Here, the amount of the component (B) is preferably 0.01 to 50 parts by weight with respect to 100 parts by weight of the component (A) in order to improve sensitivity and resolution during exposure. More preferably, the content is 0.01 to 20 parts by weight, and even more preferably 0.5 to 15 parts by weight.
[0027]
The acid generator (B) used in the present invention is a compound having an organic group that exhibits acidity upon irradiation with actinic rays such as ultraviolet rays and can be converted into a carboxylic acid by acid catalysis as the component (C) (specifically In particular, it has the conversion action of a soluble conversion agent.

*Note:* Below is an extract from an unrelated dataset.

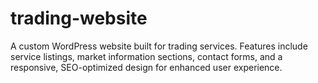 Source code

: # trading-website
A custom WordPress website built for trading services. Features include service listings, market information sections, contact forms, and a responsive, SEO-optimized design for enhanced user experience.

Examples of the compound of the component (B) include diarylsulfonium salts, triarylsulfonium salts, dialkylphenacylsulfonium salts, diaryliodonium salts, aryldiazonium salts, aromatic tetracarboxylic acid esters, aromatic sulfonic acid esters, nitro Benzyl ester, aromatic N-oxyimide sulfonate, aromatic sulfamide, naphthoquinonediazide-4-sulfonic acid ester and the like are used. Two or more kinds of such compounds can be used in combination as needed, or can be used in combination with other sensitizers.
Among them, onium salts such as diaryliodonium salts and triarylsulfonium salts can be expected to have a dissolution inhibiting effect, and (C) a high contrast by combining with a compound having an organic group that can be converted into a carboxylic acid by acid catalysis. It is particularly preferable because it can be made into a large size.

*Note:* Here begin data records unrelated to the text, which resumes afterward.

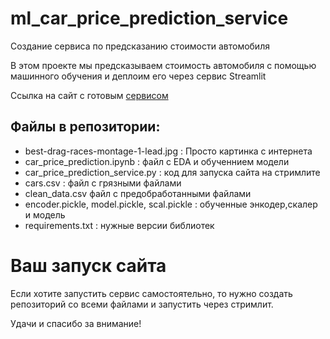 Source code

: # ml_car_price_prediction_service

Создание сервиса по предсказанию стоимости автомобиля

В этом проекте мы предсказываем стоимость автомобиля с помощью машинного обучения и деплоим его через сервис Streamlit

Ссылка на сайт с готовым [сервисом](https://ml-car-price-prediction.streamlit.app/)

## Файлы в репозитории:

- best-drag-races-montage-1-lead.jpg : Просто картинка с интернета
- car_price_prediction.ipynb : файл с EDA и обученнием модели
- car_price_prediction_service.py : код для запуска сайта на стримлите
- cars.csv : файл с грязными файлами
- clean_data.csv файл с предобработанными файлами
- encoder.pickle, model.pickle, scal.pickle : обученные энкодер,скалер и модель
- requirements.txt : нужные версии библиотек 

# Ваш запуск сайта

Если хотите запустить сервис самостоятельно, то нужно создать репозиторий со всеми файлами и запустить через стримлит.

Удачи и спасибо за внимание!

Here, in addition to the above-described ultraviolet rays, for example, X-rays, electron beams, visible rays and the like can be used as the actinic rays. In particular, a wavelength of 200 nm to 500 nm is preferable. Also, monochromatic light such as g-line or i-line can be used.
[0028]
Here, the component (C) used in the present invention needs to have an organic group that can be converted into a carboxylic acid by acid catalysis. As a result, a dissolution inhibiting effect is expected in the unexposed area, and a dissolution promoting effect is expected in the exposed area, and an appropriate contrast can be expressed.

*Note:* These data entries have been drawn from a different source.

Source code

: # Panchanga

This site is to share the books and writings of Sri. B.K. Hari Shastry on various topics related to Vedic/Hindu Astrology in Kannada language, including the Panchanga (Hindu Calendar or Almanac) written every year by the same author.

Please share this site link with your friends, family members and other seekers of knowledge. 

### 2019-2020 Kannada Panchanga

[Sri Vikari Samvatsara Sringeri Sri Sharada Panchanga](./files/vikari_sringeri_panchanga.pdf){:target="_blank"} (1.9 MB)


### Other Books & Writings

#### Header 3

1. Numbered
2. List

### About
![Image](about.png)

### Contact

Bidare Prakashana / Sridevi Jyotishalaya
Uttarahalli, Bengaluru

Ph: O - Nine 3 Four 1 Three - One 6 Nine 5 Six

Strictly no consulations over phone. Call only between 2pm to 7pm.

The component (C) used in the present invention is not particularly limited as a structure, but in the molecule is -COOR (where R represents a monovalent organic group that can be decomposed by the action of an acid and converted into a hydrogen atom). ) Is preferable from the viewpoint of conversion efficiency.
[0029]
In the present invention, preferred examples of the component (C) are shown below, but are not limited to the following.
[0030]
[Chemical 1]

Here, Y in the structure is specifically an aromatic having a skeleton such as diphenyl, diphenyl ether, diphenylthioether, benzophenone, diphenylmethane, diphenylpropane, diphenylhexafluoropropane, diphenylsulfoxide, diphenylsulfone, benzene, naphthalene, and perylene. And aliphatic hydrocarbon residues having a skeleton such as butane, cyclobutane, cyclohexane, and adamantane, or those having the following structure. P represents a polymer.
[0031]
[Chemical formula 2]

(In the formula, Z and Z ′ represent an alkyl group or an alkyl-substituted or unsubstituted heteroatom.) R represents a monovalent organic group that can be decomposed and converted into a hydrogen atom by the action of an acid.
[0032]
Preferred examples of the monovalent group R that can be decomposed by acid catalysis and converted into a hydrogen atom include those constituting an acetal or ketal having the following structure.
[0033]
[Chemical 3]

Wherein R ′, R ″ and R ′ ″ are each independently an alkyl group having 5 or less carbon atoms, and X is a divalent alkylene group having 3 or more (preferably 20 or less) carbon atoms (with a side chain) You may have).)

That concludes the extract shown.